Document images with source code:
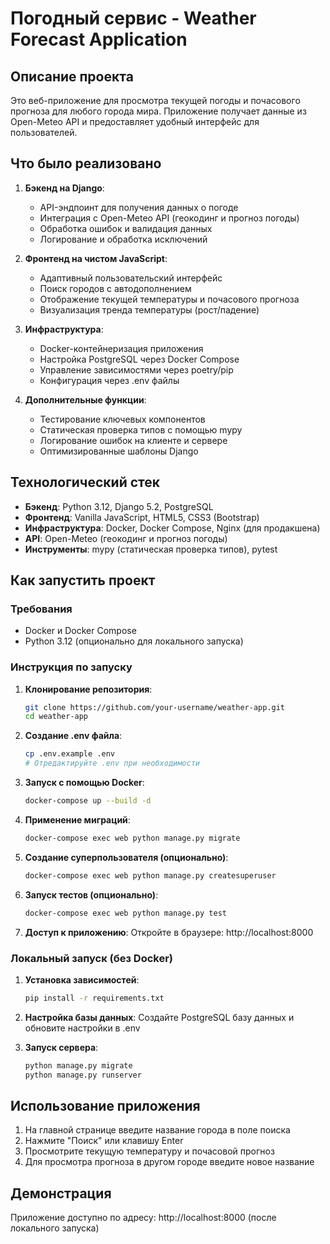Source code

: # Погодный сервис - Weather Forecast Application

## Описание проекта

Это веб-приложение для просмотра текущей погоды и почасового прогноза для любого города мира. Приложение получает данные из Open-Meteo API и предоставляет удобный интерфейс для пользователей.

## Что было реализовано

1. **Бэкенд на Django**:
   - API-эндпоинт для получения данных о погоде
   - Интеграция с Open-Meteo API (геокодинг и прогноз погоды)
   - Обработка ошибок и валидация данных
   - Логирование и обработка исключений

2. **Фронтенд на чистом JavaScript**:
   - Адаптивный пользовательский интерфейс
   - Поиск городов с автодополнением
   - Отображение текущей температуры и почасового прогноза
   - Визуализация тренда температуры (рост/падение)

3. **Инфраструктура**:
   - Docker-контейнеризация приложения
   - Настройка PostgreSQL через Docker Compose
   - Управление зависимостями через poetry/pip
   - Конфигурация через .env файлы

4. **Дополнительные функции**:
   - Тестирование ключевых компонентов
   - Статическая проверка типов с помощью mypy
   - Логирование ошибок на клиенте и сервере
   - Оптимизированные шаблоны Django

## Технологический стек

- **Бэкенд**: Python 3.12, Django 5.2, PostgreSQL
- **Фронтенд**: Vanilla JavaScript, HTML5, CSS3 (Bootstrap)
- **Инфраструктура**: Docker, Docker Compose, Nginx (для продакшена)
- **API**: Open-Meteo (геокодинг и прогноз погоды)
- **Инструменты**: mypy (статическая проверка типов), pytest

## Как запустить проект

### Требования
- Docker и Docker Compose
- Python 3.12 (опционально для локального запуска)

### Инструкция по запуску

1. **Клонирование репозитория**:
   ```bash
   git clone https://github.com/your-username/weather-app.git
   cd weather-app
   ```

2. **Создание .env файла**:
   ```bash
   cp .env.example .env
   # Отредактируйте .env при необходимости
   ```

3. **Запуск с помощью Docker**:
   ```bash
   docker-compose up --build -d
   ```

4. **Применение миграций**:
   ```bash
   docker-compose exec web python manage.py migrate
   ```

5. **Создание суперпользователя (опционально)**:
   ```bash
   docker-compose exec web python manage.py createsuperuser
   ```

6. **Запуск тестов (опционально)**:
   ```bash
   docker-compose exec web python manage.py test
   ```

7. **Доступ к приложению**:
   Откройте в браузере: http://localhost:8000

### Локальный запуск (без Docker)

1. **Установка зависимостей**:
   ```bash
   pip install -r requirements.txt
   ```

2. **Настройка базы данных**:
   Создайте PostgreSQL базу данных и обновите настройки в .env

3. **Запуск сервера**:
   ```bash
   python manage.py migrate
   python manage.py runserver
   ```

## Использование приложения

1. На главной странице введите название города в поле поиска
2. Нажмите "Поиск" или клавишу Enter
3. Просмотрите текущую температуру и почасовой прогноз
4. Для просмотра прогноза в другом городе введите новое название

## Демонстрация

Приложение доступно по адресу: http://localhost:8000 (после локального запуска)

| Assignment |
Starting with the line that holds "Это веб-приложение для" and ending with the line that holds "- API-эндпоинт для", retype every line in the data above exactly, and nothing else.

| Response box |
Это веб-приложение для просмотра текущей погоды и почасового прогноза для любого города мира. Приложение получает данные из Open-Meteo API и предоставляет удобный интерфейс для пользователей.

## Что было реализовано

1. **Бэкенд на Django**:
   - API-эндпоинт для получения данных о погоде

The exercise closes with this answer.